= EXERCISE BRIEF =
Find every line in the records below that holds the word "subsection" and copy it.

(Data entries)
■ ■ ■ ■

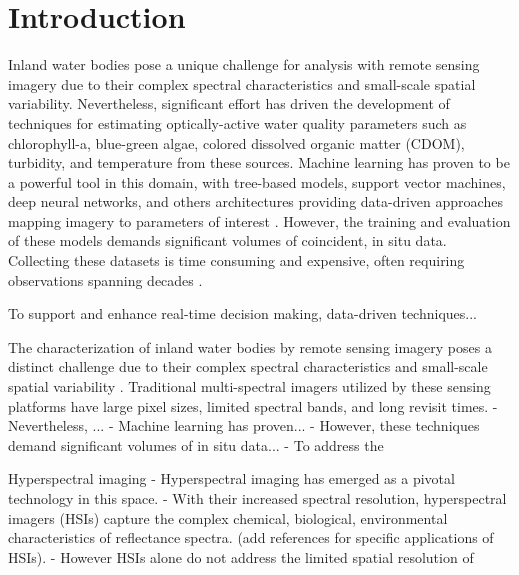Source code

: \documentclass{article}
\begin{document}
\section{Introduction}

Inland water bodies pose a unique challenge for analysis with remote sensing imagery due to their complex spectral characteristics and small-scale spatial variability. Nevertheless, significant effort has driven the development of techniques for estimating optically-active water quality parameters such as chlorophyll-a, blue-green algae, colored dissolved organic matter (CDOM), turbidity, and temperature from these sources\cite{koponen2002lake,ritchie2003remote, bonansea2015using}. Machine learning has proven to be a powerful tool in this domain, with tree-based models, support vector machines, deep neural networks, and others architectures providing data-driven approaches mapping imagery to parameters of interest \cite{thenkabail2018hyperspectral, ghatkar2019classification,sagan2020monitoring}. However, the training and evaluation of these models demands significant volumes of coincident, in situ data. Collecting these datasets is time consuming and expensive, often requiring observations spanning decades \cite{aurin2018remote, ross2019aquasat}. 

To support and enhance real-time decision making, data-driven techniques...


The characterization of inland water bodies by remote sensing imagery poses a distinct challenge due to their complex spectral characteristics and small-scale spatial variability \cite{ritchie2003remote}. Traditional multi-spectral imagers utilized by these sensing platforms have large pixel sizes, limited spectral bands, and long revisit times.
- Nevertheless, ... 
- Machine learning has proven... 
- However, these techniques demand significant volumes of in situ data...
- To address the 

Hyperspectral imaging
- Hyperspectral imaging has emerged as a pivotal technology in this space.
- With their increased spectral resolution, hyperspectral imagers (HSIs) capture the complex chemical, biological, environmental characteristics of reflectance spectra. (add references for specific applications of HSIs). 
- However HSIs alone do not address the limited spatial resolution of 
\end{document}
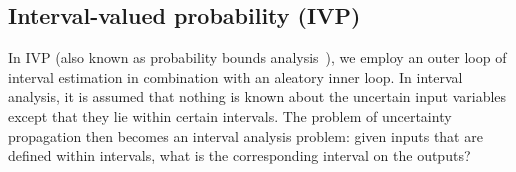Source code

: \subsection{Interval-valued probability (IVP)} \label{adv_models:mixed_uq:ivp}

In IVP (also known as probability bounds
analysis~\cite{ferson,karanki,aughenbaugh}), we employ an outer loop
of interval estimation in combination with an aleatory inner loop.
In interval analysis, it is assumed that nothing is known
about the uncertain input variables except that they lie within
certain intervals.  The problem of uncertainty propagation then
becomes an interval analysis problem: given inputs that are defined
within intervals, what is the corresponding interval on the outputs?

■ ■ ■ ■

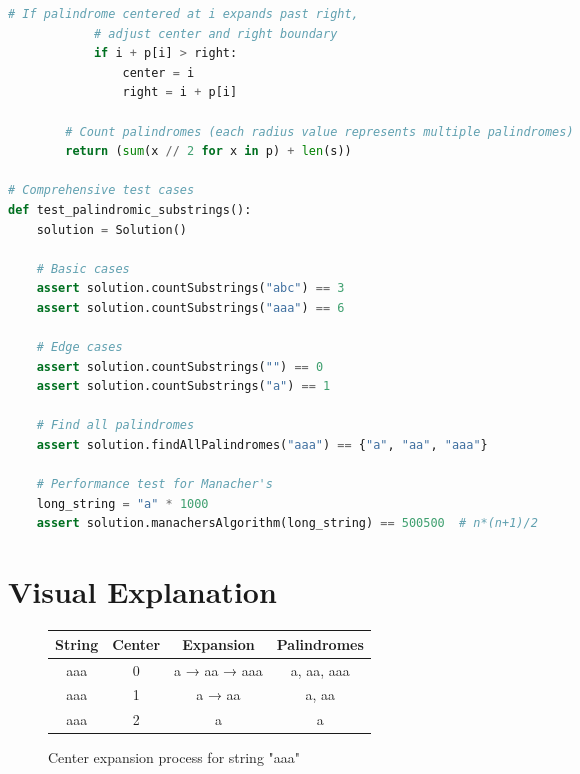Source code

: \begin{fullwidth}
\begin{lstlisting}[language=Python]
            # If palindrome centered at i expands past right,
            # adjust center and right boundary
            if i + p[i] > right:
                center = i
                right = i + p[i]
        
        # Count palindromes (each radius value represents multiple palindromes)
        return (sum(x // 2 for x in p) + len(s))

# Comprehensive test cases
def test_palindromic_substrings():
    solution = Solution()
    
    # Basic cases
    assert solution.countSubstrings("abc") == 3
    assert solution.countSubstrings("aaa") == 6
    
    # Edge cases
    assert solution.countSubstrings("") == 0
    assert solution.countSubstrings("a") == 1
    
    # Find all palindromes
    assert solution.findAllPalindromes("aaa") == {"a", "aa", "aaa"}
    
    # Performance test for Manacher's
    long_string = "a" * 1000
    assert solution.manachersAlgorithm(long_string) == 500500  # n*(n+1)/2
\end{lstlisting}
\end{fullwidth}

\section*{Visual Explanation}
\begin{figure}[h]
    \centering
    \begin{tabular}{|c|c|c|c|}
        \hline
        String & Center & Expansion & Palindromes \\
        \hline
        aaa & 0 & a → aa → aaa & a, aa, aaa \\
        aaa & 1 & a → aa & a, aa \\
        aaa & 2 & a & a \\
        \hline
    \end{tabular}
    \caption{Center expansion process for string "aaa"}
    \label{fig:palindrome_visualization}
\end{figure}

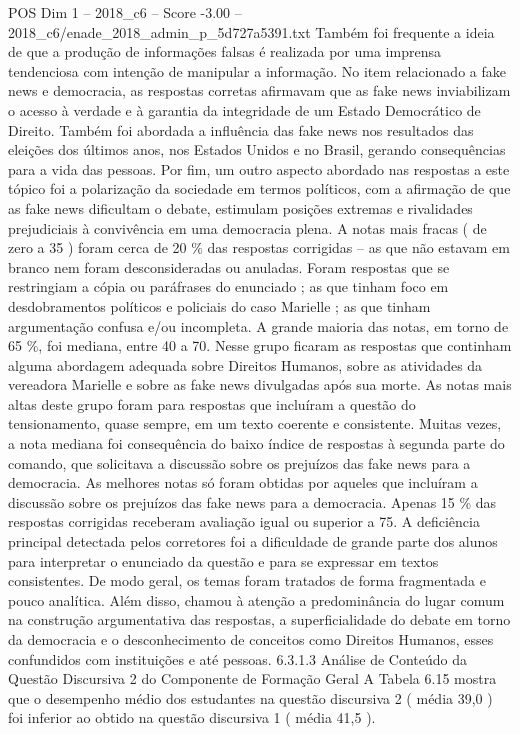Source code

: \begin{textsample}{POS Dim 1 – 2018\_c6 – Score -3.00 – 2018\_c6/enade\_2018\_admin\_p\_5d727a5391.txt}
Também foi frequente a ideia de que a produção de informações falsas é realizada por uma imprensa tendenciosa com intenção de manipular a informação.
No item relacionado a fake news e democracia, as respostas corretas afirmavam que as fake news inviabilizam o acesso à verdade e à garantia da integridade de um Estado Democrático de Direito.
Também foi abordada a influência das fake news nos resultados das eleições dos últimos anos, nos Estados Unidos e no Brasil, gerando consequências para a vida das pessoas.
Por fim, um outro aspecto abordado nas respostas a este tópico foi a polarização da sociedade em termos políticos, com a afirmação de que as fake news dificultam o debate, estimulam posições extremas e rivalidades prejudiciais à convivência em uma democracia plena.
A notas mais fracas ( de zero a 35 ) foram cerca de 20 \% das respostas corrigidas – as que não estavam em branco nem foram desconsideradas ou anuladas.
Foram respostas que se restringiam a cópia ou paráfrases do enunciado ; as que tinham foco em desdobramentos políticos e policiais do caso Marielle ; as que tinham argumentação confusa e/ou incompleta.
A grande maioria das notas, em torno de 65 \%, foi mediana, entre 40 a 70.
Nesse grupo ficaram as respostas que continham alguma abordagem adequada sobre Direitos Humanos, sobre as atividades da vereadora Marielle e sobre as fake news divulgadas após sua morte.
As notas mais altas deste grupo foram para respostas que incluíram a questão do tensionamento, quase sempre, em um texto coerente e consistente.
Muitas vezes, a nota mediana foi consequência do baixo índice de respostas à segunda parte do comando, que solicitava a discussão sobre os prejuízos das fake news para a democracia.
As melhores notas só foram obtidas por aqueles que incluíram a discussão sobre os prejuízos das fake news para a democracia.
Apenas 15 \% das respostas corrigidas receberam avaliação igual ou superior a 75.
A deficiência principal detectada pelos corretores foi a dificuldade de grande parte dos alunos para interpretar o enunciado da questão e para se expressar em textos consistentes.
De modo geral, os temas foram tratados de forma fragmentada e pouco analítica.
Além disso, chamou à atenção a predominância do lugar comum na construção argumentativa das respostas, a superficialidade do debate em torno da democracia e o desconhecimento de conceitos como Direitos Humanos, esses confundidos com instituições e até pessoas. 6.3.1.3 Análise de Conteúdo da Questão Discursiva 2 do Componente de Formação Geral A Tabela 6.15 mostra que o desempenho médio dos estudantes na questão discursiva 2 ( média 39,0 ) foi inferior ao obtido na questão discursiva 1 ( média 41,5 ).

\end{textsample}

■ ■ ■ ■

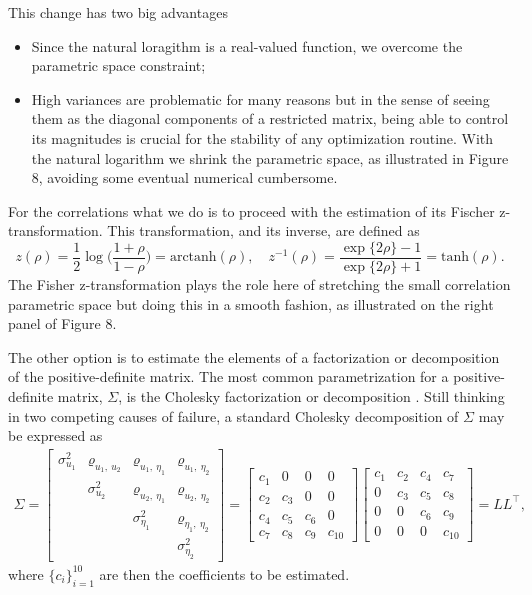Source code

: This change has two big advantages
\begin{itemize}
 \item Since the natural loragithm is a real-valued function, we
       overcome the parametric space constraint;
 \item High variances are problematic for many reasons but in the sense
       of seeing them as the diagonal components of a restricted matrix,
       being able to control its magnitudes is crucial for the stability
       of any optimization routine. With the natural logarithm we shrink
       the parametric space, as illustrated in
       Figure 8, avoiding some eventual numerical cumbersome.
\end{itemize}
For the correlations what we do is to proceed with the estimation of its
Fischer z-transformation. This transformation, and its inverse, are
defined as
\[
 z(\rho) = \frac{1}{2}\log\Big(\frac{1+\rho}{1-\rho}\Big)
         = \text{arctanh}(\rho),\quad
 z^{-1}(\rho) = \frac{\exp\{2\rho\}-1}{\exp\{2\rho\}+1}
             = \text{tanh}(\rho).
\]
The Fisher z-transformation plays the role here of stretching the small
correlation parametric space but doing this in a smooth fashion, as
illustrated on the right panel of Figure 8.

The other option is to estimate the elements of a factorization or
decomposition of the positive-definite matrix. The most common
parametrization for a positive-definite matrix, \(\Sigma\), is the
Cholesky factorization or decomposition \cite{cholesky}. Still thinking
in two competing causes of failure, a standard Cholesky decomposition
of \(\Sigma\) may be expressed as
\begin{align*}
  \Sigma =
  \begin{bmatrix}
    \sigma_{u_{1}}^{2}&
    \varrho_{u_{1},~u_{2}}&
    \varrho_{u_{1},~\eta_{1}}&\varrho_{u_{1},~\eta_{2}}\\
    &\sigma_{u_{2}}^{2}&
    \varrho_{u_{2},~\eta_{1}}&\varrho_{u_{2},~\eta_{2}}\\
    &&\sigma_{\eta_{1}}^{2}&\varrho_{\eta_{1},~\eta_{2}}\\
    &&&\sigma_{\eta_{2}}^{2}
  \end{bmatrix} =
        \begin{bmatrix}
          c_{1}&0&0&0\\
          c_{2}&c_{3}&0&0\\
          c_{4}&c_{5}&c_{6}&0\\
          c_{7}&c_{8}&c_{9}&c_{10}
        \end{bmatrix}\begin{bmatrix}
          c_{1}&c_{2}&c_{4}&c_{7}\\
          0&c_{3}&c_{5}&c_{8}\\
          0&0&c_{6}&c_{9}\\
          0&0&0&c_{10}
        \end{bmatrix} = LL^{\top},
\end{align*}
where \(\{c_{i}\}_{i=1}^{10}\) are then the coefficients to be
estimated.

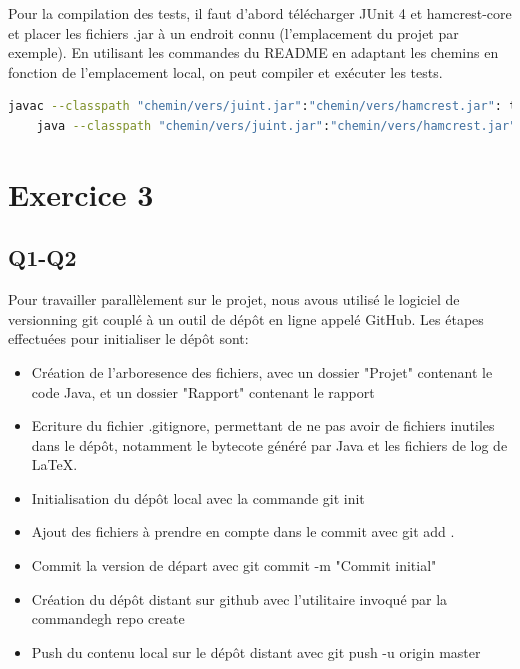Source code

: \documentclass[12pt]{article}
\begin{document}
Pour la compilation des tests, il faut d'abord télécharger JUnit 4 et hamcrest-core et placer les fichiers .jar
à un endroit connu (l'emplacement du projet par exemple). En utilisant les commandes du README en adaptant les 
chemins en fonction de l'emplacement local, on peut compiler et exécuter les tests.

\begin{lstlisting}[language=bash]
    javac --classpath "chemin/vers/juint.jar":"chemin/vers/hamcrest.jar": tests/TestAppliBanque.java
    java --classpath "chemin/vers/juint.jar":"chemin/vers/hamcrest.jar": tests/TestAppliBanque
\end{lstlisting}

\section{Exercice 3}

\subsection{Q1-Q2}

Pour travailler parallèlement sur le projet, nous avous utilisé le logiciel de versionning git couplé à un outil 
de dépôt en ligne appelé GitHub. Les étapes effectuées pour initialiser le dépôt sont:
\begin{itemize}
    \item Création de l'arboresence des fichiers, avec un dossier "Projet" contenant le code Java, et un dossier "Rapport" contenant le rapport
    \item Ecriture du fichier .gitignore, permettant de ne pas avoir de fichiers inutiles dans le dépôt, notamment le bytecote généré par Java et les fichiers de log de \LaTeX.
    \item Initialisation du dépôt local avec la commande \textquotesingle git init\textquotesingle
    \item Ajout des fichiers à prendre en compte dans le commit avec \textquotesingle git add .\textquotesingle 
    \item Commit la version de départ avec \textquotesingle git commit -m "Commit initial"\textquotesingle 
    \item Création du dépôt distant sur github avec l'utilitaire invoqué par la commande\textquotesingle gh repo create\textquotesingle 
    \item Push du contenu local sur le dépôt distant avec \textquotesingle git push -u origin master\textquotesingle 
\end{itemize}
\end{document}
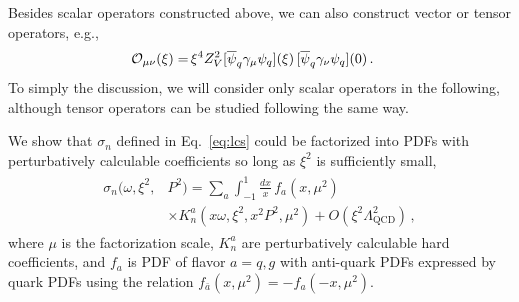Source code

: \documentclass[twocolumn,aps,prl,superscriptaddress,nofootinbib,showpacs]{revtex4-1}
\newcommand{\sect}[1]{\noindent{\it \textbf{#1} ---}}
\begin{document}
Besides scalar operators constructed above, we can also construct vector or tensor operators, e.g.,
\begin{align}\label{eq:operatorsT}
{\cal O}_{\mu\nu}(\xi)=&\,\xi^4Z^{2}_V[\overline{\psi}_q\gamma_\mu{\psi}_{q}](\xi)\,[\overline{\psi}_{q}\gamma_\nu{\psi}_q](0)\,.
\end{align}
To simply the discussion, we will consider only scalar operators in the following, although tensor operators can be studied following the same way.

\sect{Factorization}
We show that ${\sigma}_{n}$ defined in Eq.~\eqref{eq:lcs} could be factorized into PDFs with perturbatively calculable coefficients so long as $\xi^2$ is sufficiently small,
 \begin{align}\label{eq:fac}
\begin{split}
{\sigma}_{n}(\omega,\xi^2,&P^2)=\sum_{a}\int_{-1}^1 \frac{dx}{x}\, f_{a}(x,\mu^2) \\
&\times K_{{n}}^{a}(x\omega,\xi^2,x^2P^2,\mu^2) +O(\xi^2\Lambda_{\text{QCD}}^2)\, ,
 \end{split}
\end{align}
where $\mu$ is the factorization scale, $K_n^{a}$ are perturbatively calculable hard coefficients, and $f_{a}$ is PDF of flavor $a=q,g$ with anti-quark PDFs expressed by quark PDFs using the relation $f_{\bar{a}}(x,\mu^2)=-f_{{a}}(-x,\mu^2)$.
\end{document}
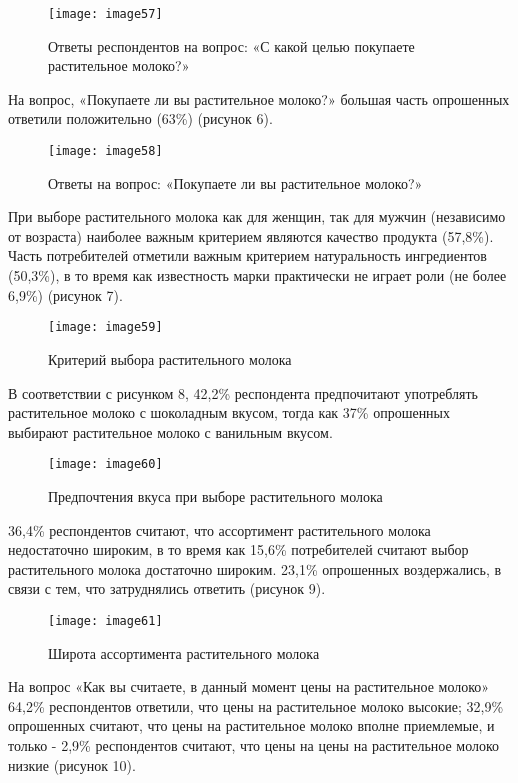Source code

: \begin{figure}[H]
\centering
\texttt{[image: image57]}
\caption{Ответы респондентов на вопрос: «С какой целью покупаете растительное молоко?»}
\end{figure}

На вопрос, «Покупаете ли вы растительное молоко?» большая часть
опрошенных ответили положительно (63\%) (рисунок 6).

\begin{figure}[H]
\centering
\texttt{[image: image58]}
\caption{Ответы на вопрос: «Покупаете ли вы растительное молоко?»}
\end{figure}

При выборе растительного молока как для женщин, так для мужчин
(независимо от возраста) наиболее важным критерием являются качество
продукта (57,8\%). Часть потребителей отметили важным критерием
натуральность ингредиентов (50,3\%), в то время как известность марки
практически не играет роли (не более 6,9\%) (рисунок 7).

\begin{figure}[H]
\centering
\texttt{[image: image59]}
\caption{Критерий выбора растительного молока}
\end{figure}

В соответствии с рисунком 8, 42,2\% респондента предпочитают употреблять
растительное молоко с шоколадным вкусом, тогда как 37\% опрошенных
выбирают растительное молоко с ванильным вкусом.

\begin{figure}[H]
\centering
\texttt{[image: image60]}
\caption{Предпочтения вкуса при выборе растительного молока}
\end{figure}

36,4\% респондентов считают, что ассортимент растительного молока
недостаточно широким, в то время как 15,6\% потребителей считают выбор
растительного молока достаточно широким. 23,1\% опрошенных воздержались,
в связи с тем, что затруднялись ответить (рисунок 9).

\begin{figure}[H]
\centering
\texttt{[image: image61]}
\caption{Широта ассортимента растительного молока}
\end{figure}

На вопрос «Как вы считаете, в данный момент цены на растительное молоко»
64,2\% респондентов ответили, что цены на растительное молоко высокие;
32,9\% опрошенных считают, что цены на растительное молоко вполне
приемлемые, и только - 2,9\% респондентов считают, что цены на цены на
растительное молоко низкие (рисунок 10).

■ ■ ■ ■

= OUTPUT OF THE TASK =
: \subsection{Interval-valued probability (IVP)} \label{adv_models:mixed_uq:ivp}
\subsection{Q1-Q2}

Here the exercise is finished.